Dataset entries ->
>>
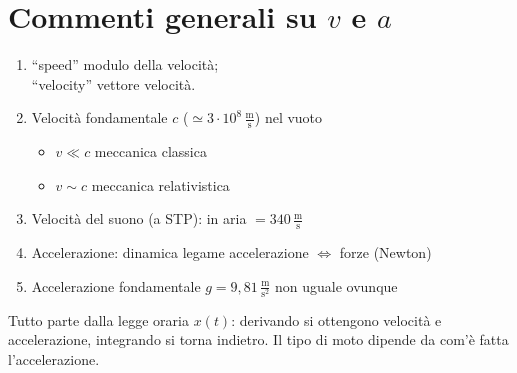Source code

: \documentclass[11pt,a4paper,openany]{report}
\begin{document}
\section{Commenti generali su \texorpdfstring{$v$ e $a$}{v e a}}
\begin{enumerate}
  \item ``speed'' \implica modulo della velocità;\\
        ``velocity'' \implica vettore velocità.
  \item Velocità fondamentale \implica $c$ ($\simeq 3\cdot 10^{8}\,\frac{\mathrm{m}}{\mathrm{s}}$) nel vuoto
        \begin{itemize}[nosep]
          \item $v \ll c$ \implica meccanica classica
          \item $v \sim c$ \implica meccanica relativistica
        \end{itemize}
  \item Velocità del suono (a STP): in aria $= 340\,\frac{\mathrm{m}}{\mathrm{s}}$
  \item Accelerazione: dinamica \implica legame accelerazione $\Leftrightarrow$ forze (Newton)
  \item Accelerazione fondamentale \implica $g = 9{,}81\,\frac{\mathrm{m}}{\mathrm{s}^2}$
        \implica non uguale ovunque
\end{enumerate}


Tutto parte dalla legge oraria $x(t)$: derivando si ottengono velocità e accelerazione,
integrando si torna indietro. Il tipo di moto dipende da com'è fatta l'accelerazione.
\end{document}
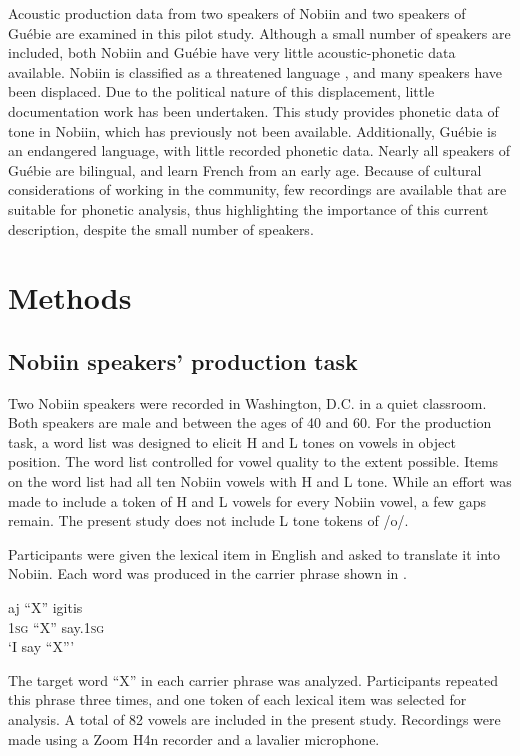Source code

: \documentclass[output=paper]{langscibook}
\begin{document}
Acoustic production data from two speakers of Nobiin and two speakers of Guébie are examined in this pilot study. Although a small number of speakers are included, both Nobiin and Guébie have very little acoustic-phonetic data available. Nobiin is classified as a threatened language \citep{570887}, and many speakers have been displaced. Due to the political nature of this displacement, little documentation work has been undertaken. This study provides phonetic data of tone in Nobiin, which has previously not been available. Additionally, Guébie is an endangered language, with little recorded phonetic data. Nearly all speakers of Guébie are bilingual, and learn French from an early age. Because of cultural considerations of working in the community, few recordings are available that are suitable for phonetic analysis, thus highlighting the importance of this current description, despite the small number of speakers. 

\section{Methods}
\subsection{Nobiin speakers' production task} 

Two Nobiin speakers were recorded in Washington, D.C. in a quiet classroom. Both speakers are male and between the ages of 40 and 60. For the production task, a word list was designed to elicit H and L tones on vowels in object position. The word list controlled for vowel quality to the extent possible. Items on the word list had all ten Nobiin vowels with H and L tone. While an effort was made to include a token of H and L vowels for every Nobiin vowel, a few gaps remain. The present study does not include L tone tokens of /o/. 


Participants were given the lexical item in English and asked to translate it into Nobiin. Each word was produced in the carrier phrase shown in .


\ea \label{ex:oakley:NobiinCarrierPhrase}
\gll  aj “X” igitis\\
\textsc{1sg} “X” say.\textsc{1sg}\\
\glt  `I say “X”{}'
\z

The target word “X” in each carrier phrase was analyzed. Participants repeated this phrase three times, and one token of each lexical item was selected for analysis. A total of 82 vowels are included in the present study. Recordings were made using a Zoom H4n recorder and a lavalier microphone. 
\end{document}
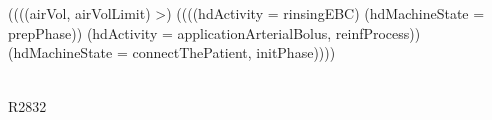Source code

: \begin{circus}
\begin{block}
\begin{block}
			\end{block}\\
			 \extchoice \\
			\begin{block}
				\lcircguard \lnot ((((airVol, airVolLimit) \in >) \land ((((hdActivity = {rinsingEBC}) \land (hdMachineState = {prepPhase})) \lor (hdActivity = {applicationArterialBolus, reinfProcess})) \lor (hdMachineState = {connectThePatient, initPhase})))) \rcircguard \circguard \\
					\begin{block}
						\Skip\\ \circseq R2832
					\end{block}\\
					
			\end{block}\\
			
	\end{block}\\
	

\end{circus}
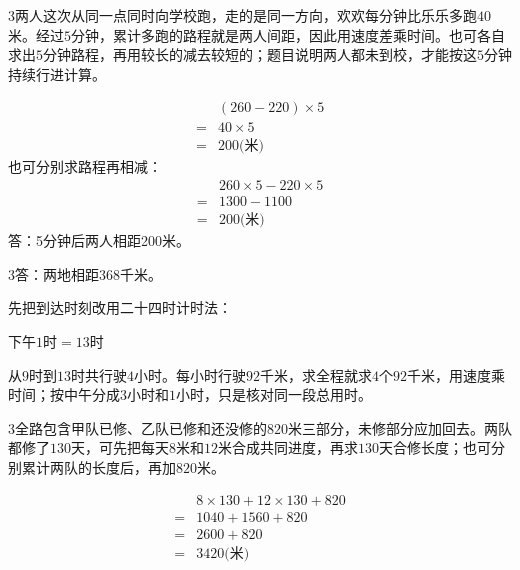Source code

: \documentclass[multi=snippet,border={5bp 20bp 5bp 5bp}]{standalone}
\newenvironment{snippet}[3]{\begin{minipage}{#1bp}\color{answerred}\fontsize{#2}{#3}\selectfont\raggedright}{\end{minipage}}
\begin{document}
\begin{snippet}{505}{11.5}{14}\begin{multicols}{3}\raggedcolumns 两人这次从同一点同时向学校跑，走的是同一方向，欢欢每分钟比乐乐多跑\(40\)\allowbreak 米。经过\(5\)\allowbreak 分钟，累计多跑的路程就是两人间距，因此用速度差乘时间。也可各自求出\(5\)\allowbreak 分钟路程，再用较长的减去较短的；题目说明两人都未到校，才能按这\(5\)\allowbreak 分钟持续行进计算。\par \[\begin{aligned}&(260-220)\times5\\={}&40\times5\\={}&200\text{(米)}\end{aligned}\]也可分别求路程再相减：\[\begin{aligned}&260\times5-220\times5\\={}&1300-1100\\={}&200\text{(米)}\end{aligned}\]答：5分钟后两人相距200米。\end{multicols}\end{snippet}
\begin{snippet}{505}{11.5}{14}\begin{multicols}{3}\raggedcolumns 答：两地相距368千米。\par 先把到达时刻改用二十四时计时法：\par\noindent\(\displaystyle \text{下午}1\text{时}=13\text{时}\)\allowbreak \par 从\(9\)\allowbreak 时到\(13\)\allowbreak 时共行驶\(4\)\allowbreak 小时。每小时行驶\(92\)\allowbreak 千米，求全程就求\(4\)\allowbreak 个\(92\)\allowbreak 千米，用速度乘时间；按中午分成\(3\)\allowbreak 小时和\(1\)\allowbreak 小时，只是核对同一段总用时。\end{multicols}\end{snippet}
\begin{snippet}{505}{11.5}{14}\begin{multicols}{3}\raggedcolumns 全路包含甲队已修、乙队已修和还没修的\(820\)\allowbreak 米三部分，未修部分应加回去。两队都修了\(130\)\allowbreak 天，可先把每天\(8\)\allowbreak 米和\(12\)\allowbreak 米合成共同进度，再求\(130\)\allowbreak 天合修长度；也可分别累计两队的长度后，再加\(820\)\allowbreak 米。\par \[\begin{aligned}&8\times130+12\times130+820\\={}&1040+1560+820\\={}&2600+820\\={}&3420\text{(米)}\end{aligned}\]\end{multicols}\end{snippet}
\end{document}
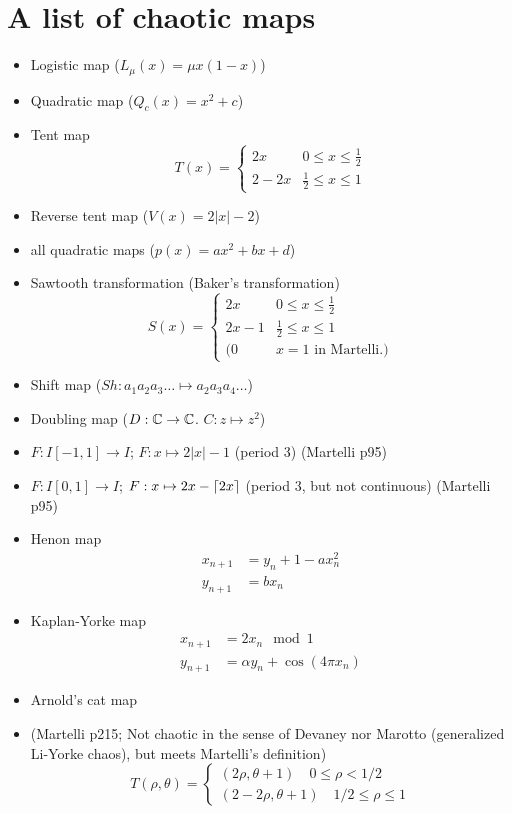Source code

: \documentclass[11pt]{book}
\begin{document}
\section{A list of chaotic maps}
\begin{itemize}
  \item Logistic map ($L_\mu(x) = \mu x(1-x)$)
  \item Quadratic map ($Q_c(x) = x^2 + c$)
  \item Tent map 
    \begin{equation*}
      T(x) = 
      \begin{cases}
        2x & 0 \leq x \leq \frac{1}{2}      \\
        2 - 2x & \frac{1}{2} \leq x \leq 1
      \end{cases}
    \end{equation*}
  \item Reverse tent map ($V(x) = 2|x| - 2$)
  \item all quadratic maps ($p(x) = ax^2 + bx + d$)
  \item Sawtooth transformation (Baker's transformation)
    \begin{equation*}
      S(x) = 
      \begin{cases}
        2x     & 0 \leq x \leq \frac{1}{2}      \\
        2x - 1 & \frac{1}{2} \leq x \leq 1      \\
        (0 & x = 1 \mbox{ in Martelli.})
      \end{cases}
    \end{equation*}
  \item Shift map ($Sh: a_1a_2a_3\ldots \mapsto a_2a_3a_4\ldots$)
  \item Doubling map ($D: \mathbb{C} \to \mathbb{C}$. $C: z \mapsto z^2$)
  \item $F: I [-1,1] \to I$; $F: x \mapsto 2|x| - 1$ (period 3) (Martelli p95)
  \item $F: I [0,1] \to I$; $F: x \mapsto 2x - \lceil2x\rceil$ (period 3, but not continuous) (Martelli p95)
  \item Henon map
    \begin{align*}
      x_{n+1} &= y_n + 1 - ax_n^2 \\
      y_{n+1} &= bx_n
    \end{align*}
  \item Kaplan-Yorke map
    \begin{align*}
      x_{n+1} &= 2x_n \mod 1    \\
      y_{n+1} &= \alpha y_n + \cos(4\pi x_n)
    \end{align*}
  \item Arnold's cat map
  \item (Martelli p215; Not chaotic in the sense of Devaney nor Marotto (generalized Li-Yorke chaos), 
    but meets Martelli's definition)
    \begin{equation*}
      T(\rho, \theta) =
      \begin{cases}
        (2\rho, \theta + 1) \quad 0\leq \rho < 1/2 \\
        (2 - 2\rho, \theta + 1) \quad 1/2 \leq \rho \leq 1
      \end{cases}
    \end{equation*}


\end{itemize}
\end{document}
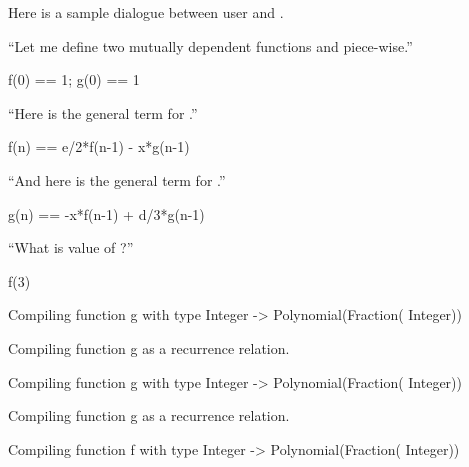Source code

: {{{{{{{{Here is a sample dialogue between user and \Language{}.
\begin{xtc}
\begin{xtccomment}
``Let me define
two mutually dependent functions  and  piece-wise.''
\end{xtccomment}
\begin{spadsrc}
f(0) == 1; g(0) == 1
\end{spadsrc}
\end{xtc}
\begin{xtc}
\begin{xtccomment}
``Here is the general term for .''
\end{xtccomment}
\begin{spadsrc}
f(n) == e/2*f(n-1) - x*g(n-1)
\end{spadsrc}
\end{xtc}
\begin{xtc}
\begin{xtccomment}
``And here is the general term for .''
\end{xtccomment}
\begin{spadsrc}
g(n) == -x*f(n-1) + d/3*g(n-1)
\end{spadsrc}
\end{xtc}
\begin{xtc}
\begin{xtccomment}
``What is value of ?''
\end{xtccomment}
\begin{spadsrc}
f(3)
\end{spadsrc}
\begin{MessageOutput}
   Compiling function g with type Integer -> Polynomial(Fraction(
      Integer)) 
\end{MessageOutput}
\begin{MessageOutput}
   Compiling function g as a recurrence relation.
\end{MessageOutput}
\begin{MessageOutput}
   Compiling function g with type Integer -> Polynomial(Fraction(
      Integer)) 
\end{MessageOutput}
\begin{MessageOutput}
   Compiling function g as a recurrence relation.
\end{MessageOutput}
\begin{MessageOutput}
   Compiling function f with type Integer -> Polynomial(Fraction(
      Integer)) 
\end{MessageOutput}
\begin{MessageOutput}

\end{MessageOutput}
\end{xtc}}}}}}}}}
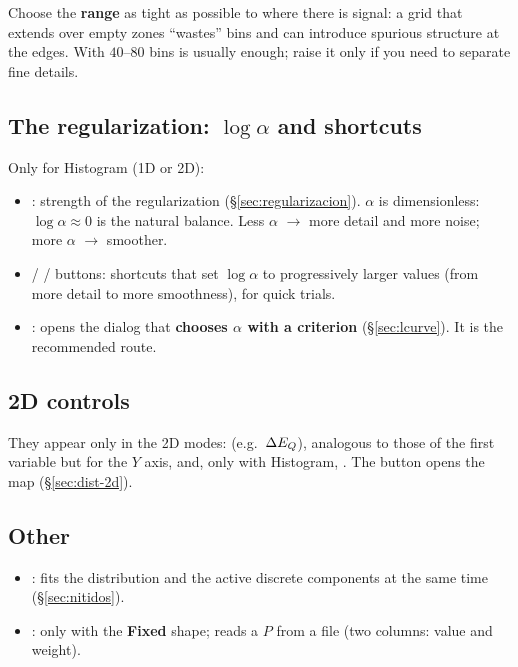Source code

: \begin{truco}
Choose the \textbf{range} as tight as possible to where there is signal: a grid that
extends over empty zones ``wastes'' bins and can introduce spurious structure at the
edges. With $40$--$80$ bins is usually enough; raise it only if you need to separate
fine details.
\end{truco}

\subsection{The regularization: $\log\alpha$ and shortcuts}

Only for Histogram (1D or 2D):

\begin{itemize}[nosep]
  \item {}: strength of the regularization
        (\S\ref{sec:regularizacion}). $\alpha$ is dimensionless: $\log\alpha
        \approx 0$ is the natural balance. Less $\alpha$ $\to$ more detail and more
        noise; more $\alpha$ $\to$ smoother.
  \item {} /  /  buttons: shortcuts that set
        $\log\alpha$ to progressively larger values (from more detail to more
        smoothness), for quick trials.
  \item {}: opens the dialog that \textbf{chooses $\alpha$ with
        a criterion} (\S\ref{sec:lcurve}). It is the recommended route.
\end{itemize}

\subsection{2D controls}

They appear only in the 2D modes: 
(e.g.\ $\dEQ$), analogous to those of the first variable but for the $Y$ axis, and,
only with Histogram, . The  button opens the
map (\S\ref{sec:dist-2d}).

\subsection{Other}

\begin{itemize}[nosep]
  \item {}: fits the distribution and the active
        discrete components at the same time (\S\ref{sec:nitidos}).
  \item {}: only with the \textbf{Fixed} shape; reads a $P$ from a
        file (two columns: value and weight).
\end{itemize}

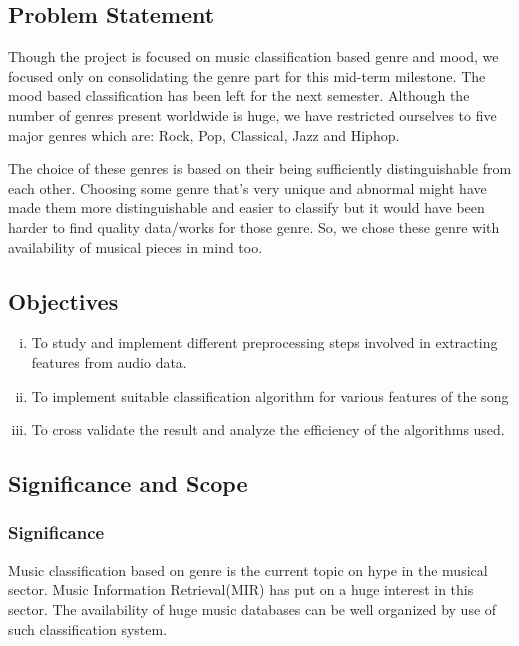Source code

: \subsection{Problem Statement}
Though the project is focused on music classification based genre and mood, we focused only on consolidating the genre part for this mid-term
milestone. The mood based classification has been left for the next semester. Although the number of genres present worldwide is huge, we have
restricted ourselves to five major genres which are: Rock, Pop, Classical, Jazz and Hiphop.\\ 
\par The choice of these genres is based on their being sufficiently distinguishable from each other. Choosing some genre that’s very unique and
abnormal might have made them more distinguishable and easier to classify but it would have been harder to find quality data/works for those genre.
So, we chose these genre with availability of musical pieces in mind too.

\subsection{Objectives}
\begin{enumerate}[i.)]
        \item To study and implement different preprocessing steps involved in extracting features from audio data.
        \item To implement suitable classification algorithm for various features of the song
        \item To cross validate the result and analyze the efficiency of the algorithms used.
\end{enumerate}

\subsection{Significance and Scope}

\subsubsection{Significance}
Music classification based on genre is the current topic on hype in the musical sector. Music Information Retrieval(MIR) has put on a huge interest
in this sector. The availability of huge music databases can be well organized by use of such classification system. 

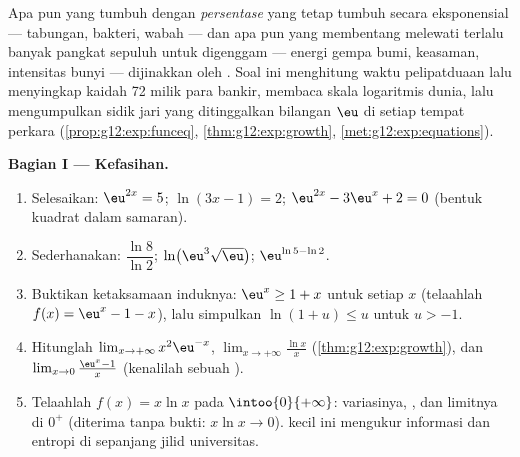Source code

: \begin{problem}
\label{pb:g12:exp:1}
Apa pun yang tumbuh dengan \emph{persentase} yang tetap tumbuh secara
eksponensial --- tabungan, bakteri, wabah --- dan apa pun yang membentang
melewati terlalu banyak pangkat sepuluh untuk digenggam --- energi gempa bumi,
keasaman, intensitas bunyi --- dijinakkan oleh . Soal ini
menghitung waktu pelipatduaan lalu menyingkap kaidah 72 milik para bankir,
membaca skala logaritmis dunia, lalu mengumpulkan sidik jari yang ditinggalkan
bilangan $\eu$ di setiap tempat  perkara
(\cref{prop:g12:exp:funceq}, \cref{thm:g12:exp:growth},
\cref{met:g12:exp:equations}).

\medskip
\noindent\textbf{Bagian I --- Kefasihan.}
\begin{enumerate}
  \item Selesaikan: $\eu^{2x} = 5$; \quad $\ln(3x - 1) = 2$; \quad
        $\eu^{2x} - 3\eu^x + 2 = 0$ (bentuk kuadrat dalam samaran).
  \item Sederhanakan: $\dfrac{\ln 8}{\ln 2}$; \quad
        $\ln\!\left(\eu^3 \sqrt{\eu}\right)$; \quad
        $\eu^{\ln 5 - \ln 2}$.
  \item Buktikan ketaksamaan induknya: $\eu^x \geq 1 + x$ untuk setiap
         $x$ (telaahlah $f(x) = \eu^x - 1 - x$), lalu simpulkan
        $\ln(1 + u) \leq u$ untuk $u > -1$.
  \item Hitunglah
        $\lim_{x \to +\infty} x^2 \eu^{-x}$,
        $\lim_{x \to +\infty} \frac{\ln x}{x}$
        (\cref{thm:g12:exp:growth}), dan
        $\lim_{x \to 0} \frac{\eu^x - 1}{x}$ (kenalilah sebuah
        ).
  \item Telaahlah $f(x) = x \ln x$ pada $\intoo{0}{+\infty}$:
        variasinya, , dan limitnya di $0^+$ (diterima tanpa bukti:
        $x \ln x \to 0$).  kecil ini mengukur
        informasi dan entropi di sepanjang jilid universitas.
\end{enumerate}


\end{problem}
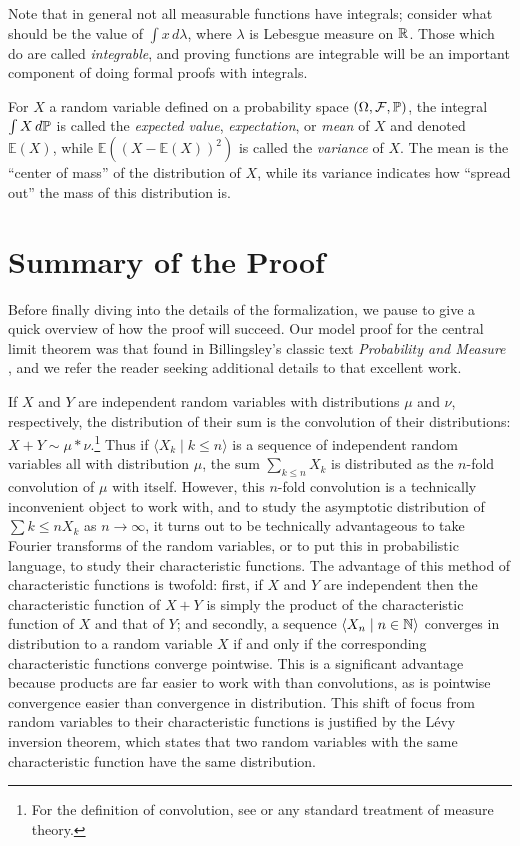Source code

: \documentclass{article}
\theoremstyle{definition}
\newcommand{\bldseq}[2]{\langle{#1}\mid{#2}\rangle}
\renewcommand{\E}{\mathbb E}
\begin{document}
Note that in general not all measurable functions have integrals; consider what should be the value of $\int x \, d\lambda$, where $\lambda$ is Lebesgue measure on $\R$. Those which do are called {\em integrable}, and proving functions are integrable will be an important component of doing formal proofs with integrals.

For $X$ a random variable defined on a probability space $(\Omega, \mathcal F, \P)$, the integral $\int X \, d\P$ is called the {\em expected value}, {\em expectation}, or {\em mean} of $X$ and denoted $\E(X)$, while $\E((X - \E(X))^2)$ is called the {\em variance} of $X$. The mean is the ``center of mass'' of the distribution of $X$, while its variance indicates how ``spread out'' the mass of this distribution is.

\section{Summary of the Proof} \label{sec:summary}

Before finally diving into the details of the formalization, we pause to give a quick overview of how the proof will succeed. Our model proof for the central limit theorem was that found in Billingsley's classic text {\em Probability and Measure} \cite{billingsley}, and we refer the reader seeking additional details to that excellent work.

If $X$ and $Y$ are independent random variables with distributions $\mu$ and $\nu$, respectively, the distribution of their sum is the convolution of their distributions: $X + Y \sim \mu * \nu$.\footnote{For the definition of convolution, see \cite{billingsley} or any standard treatment of measure theory.} Thus if $\bldseq{X_k}{k \le n}$ is a sequence of independent random variables all with distribution $\mu$, the sum $\sum_{k \le n} X_k$ is distributed as the $n$-fold convolution of $\mu$ with itself. However, this $n$-fold convolution is a technically inconvenient object to work with, and to study the asymptotic distribution of $\sum{k \le n} X_k$ as $n \rightarrow \infty$, it turns out to be technically advantageous to take Fourier transforms of the random variables, or to put this in probabilistic language, to study their characteristic functions. The advantage of this method of characteristic functions is twofold: first, if $X$ and $Y$ are independent then the characteristic function of $X + Y$ is simply the product of the characteristic function of $X$ and that of $Y$; and secondly, a sequence $\bldseq{X_n}{n \in \N}$ converges in distribution to a random variable $X$ if and only if the corresponding characteristic functions converge pointwise. This is a significant advantage because products are far easier to work with than convolutions, as is pointwise convergence easier than convergence in distribution. This shift of focus from random variables to their characteristic functions is justified by the L\'evy inversion theorem, which states that two random variables with the same characteristic function have the same distribution.
\end{document}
<<
Exercise prompt ->
Copy every line exactly, from the opening line of the entries down to the line holding "c$ \implica meccanica classica", and keep the pictures out.

Response ->
Source code

: \documentclass[11pt,a4paper,openany]{report}
\begin{document}
\section{Commenti generali su \texorpdfstring{$v$ e $a$}{v e a}}
\begin{enumerate}
  \item ``speed'' \implica modulo della velocità;\\
        ``velocity'' \implica vettore velocità.
  \item Velocità fondamentale \implica $c$ ($\simeq 3\cdot 10^{8}\,\frac{\mathrm{m}}{\mathrm{s}}$) nel vuoto
        \begin{itemize}[nosep]
          \item $v \ll c$ \implica meccanica classica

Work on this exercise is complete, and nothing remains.